Trump’s Wall

When Donald Trump announced his candidacy for president in June 2015, he made a lofty promise. “I will build a great, great wall on our southern border.” For good measure he added, “And I will have Mexico pay for that wall.”

Trump’s promise (and subsequent actions as president) contains bravado, nationalism, and controversy. However, when you consider what a wall traversing Mexico would accomplish, it does not contain a cost-effective solution to Trump’s reactionary concerns with immigration.

There is not a border crisis

For example, a wall would not stop a border crisis because a crisis does not exist. The era of large-scale illegal migration by Mexicans to the U.S. is over. Today, in a phenomenon that began five years ago, most apprehended at the border are from Central America and are seeking asylum to escape violent conditions.

As a result of this shifting demographics, Border Patrol apprehensions along the Southwest border plummeted from a high of over 1.6 million in 2000 to around 300,000 in 2017 (an ~80% decrease). A 2017 Trump administration report from the U.S. Customs and Border Protection (CBP) boldly declared illegal entry in the United States had reached historic lows. “In FY17, CBP recorded the lowest level of illegal cross-border migration on record, as measured by apprehensions along the border and inadmissible encounters at U.S. ports of entry.”

Available 2018 figures suggested that illegal entry by family units continued to be low. According to additional Border Patrol reporting, apprehensions of family units who crossed the Southwest border illegally actually declined by 3% in the first eight months of FY 2018 compared to the same period year-over-year.

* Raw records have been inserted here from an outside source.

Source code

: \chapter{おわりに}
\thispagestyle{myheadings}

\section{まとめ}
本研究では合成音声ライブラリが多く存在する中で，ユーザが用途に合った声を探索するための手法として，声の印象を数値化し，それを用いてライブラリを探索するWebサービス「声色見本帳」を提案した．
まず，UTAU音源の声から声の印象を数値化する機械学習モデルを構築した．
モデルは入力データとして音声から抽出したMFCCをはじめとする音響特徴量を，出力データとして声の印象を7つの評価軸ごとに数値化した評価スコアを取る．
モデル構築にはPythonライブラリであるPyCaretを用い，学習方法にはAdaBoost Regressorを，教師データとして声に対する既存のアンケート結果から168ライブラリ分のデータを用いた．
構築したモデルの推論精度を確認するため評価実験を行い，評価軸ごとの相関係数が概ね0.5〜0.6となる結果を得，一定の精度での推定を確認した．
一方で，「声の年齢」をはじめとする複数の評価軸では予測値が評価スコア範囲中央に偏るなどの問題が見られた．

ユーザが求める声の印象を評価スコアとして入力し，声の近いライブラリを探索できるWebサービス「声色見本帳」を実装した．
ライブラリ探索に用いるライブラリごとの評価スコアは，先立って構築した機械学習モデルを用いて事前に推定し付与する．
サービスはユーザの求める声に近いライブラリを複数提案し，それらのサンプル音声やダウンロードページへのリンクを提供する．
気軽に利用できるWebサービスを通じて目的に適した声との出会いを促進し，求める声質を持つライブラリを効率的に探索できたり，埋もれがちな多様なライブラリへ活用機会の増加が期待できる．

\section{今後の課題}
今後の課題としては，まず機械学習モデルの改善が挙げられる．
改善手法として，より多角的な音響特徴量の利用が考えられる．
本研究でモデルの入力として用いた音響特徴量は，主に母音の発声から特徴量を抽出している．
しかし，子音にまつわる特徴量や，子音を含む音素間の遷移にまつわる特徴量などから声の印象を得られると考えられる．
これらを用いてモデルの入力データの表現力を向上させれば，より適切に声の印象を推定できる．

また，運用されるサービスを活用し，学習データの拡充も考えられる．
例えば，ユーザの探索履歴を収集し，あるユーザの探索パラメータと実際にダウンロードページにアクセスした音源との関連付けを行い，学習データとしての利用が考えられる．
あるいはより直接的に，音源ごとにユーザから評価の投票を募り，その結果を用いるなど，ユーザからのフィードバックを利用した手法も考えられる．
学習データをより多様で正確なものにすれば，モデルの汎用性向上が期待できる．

A wall is unlikely to work

Another reason why the wall would be ineffective is it would not likely deter crossing from a structural standpoint. While there are a handful of walls that are effective at sealing some parts of a nation’s border (like Korea, Israel, and Spain), these walls are short in length, built on flat land, and heavily patrolled.

However, history is littered with barriers that didn’t work. Hadrian’s Wall didn’t stop tribes from migrating south into the Roman Empire (the 72-mile barrier was too sparsely guarded). The heavily fortified Maginot Line did not deter German aggression in the runup to World War II (the Germans went around it, attacking weaker points of the French defensive). The Great Wall of China was also unable to keep out invading parties from the north (the most ardent of the wall-building dynasties, the Ming, collapsed as a result).

As they do today, anybody who wants to go around, under, and over the current wall/fencing that exists along the Mexican border will continue to do so even if the wall/fencing gets bigger and scarier.

Beyond the fact that most people who wish to get past a wall will find a way to do so, there’s this: According to a Center For Migrations Study 2017 report, nearly 60% of undocumented immigrants in the U.S. came legally on a tourist visa and then overstayed. A wall will do nothing to stop that.

A wall would be difficult to construct and expensive

Finally, construction of the ineffective wall would be both difficult and expensive.

Since much of the required land is in private hands, building the wall that Trump envisions would entail extensive and aggressive use of the government’s powers of eminent domain. That alone will take many years and billions of dollars.

Additionally, much of the border presents serious geographic obstacles to wall-building, including rivers and mountains. This includes the Rio Grande, a river so large that the Spanish explorers literally named it “Big River.”

When you add it all up, a reasonable estimate for the wall’s ultimate cost is somewhere in the range of $25 to $50 billion. That’s before considering maintenance and staffing, which will add billions more annually.

Conclusion

There are many more reasons the wall would be bad ranging from the environment (it would interfer with the natural migratory patterns of various animal species) to the economy (a five-hour disruption of the U.S.-Mexico border near San Diego last November cost local businesses $5.3 million in lost revenue). However, it’s already clear that a wall is a waste of national resources.

A better strategy would be to cut off the supply of asylum seekers by working to improve the lives of those in Central America by improving security, reducing political corruption, addressing climate change, and increasing economic opportunities.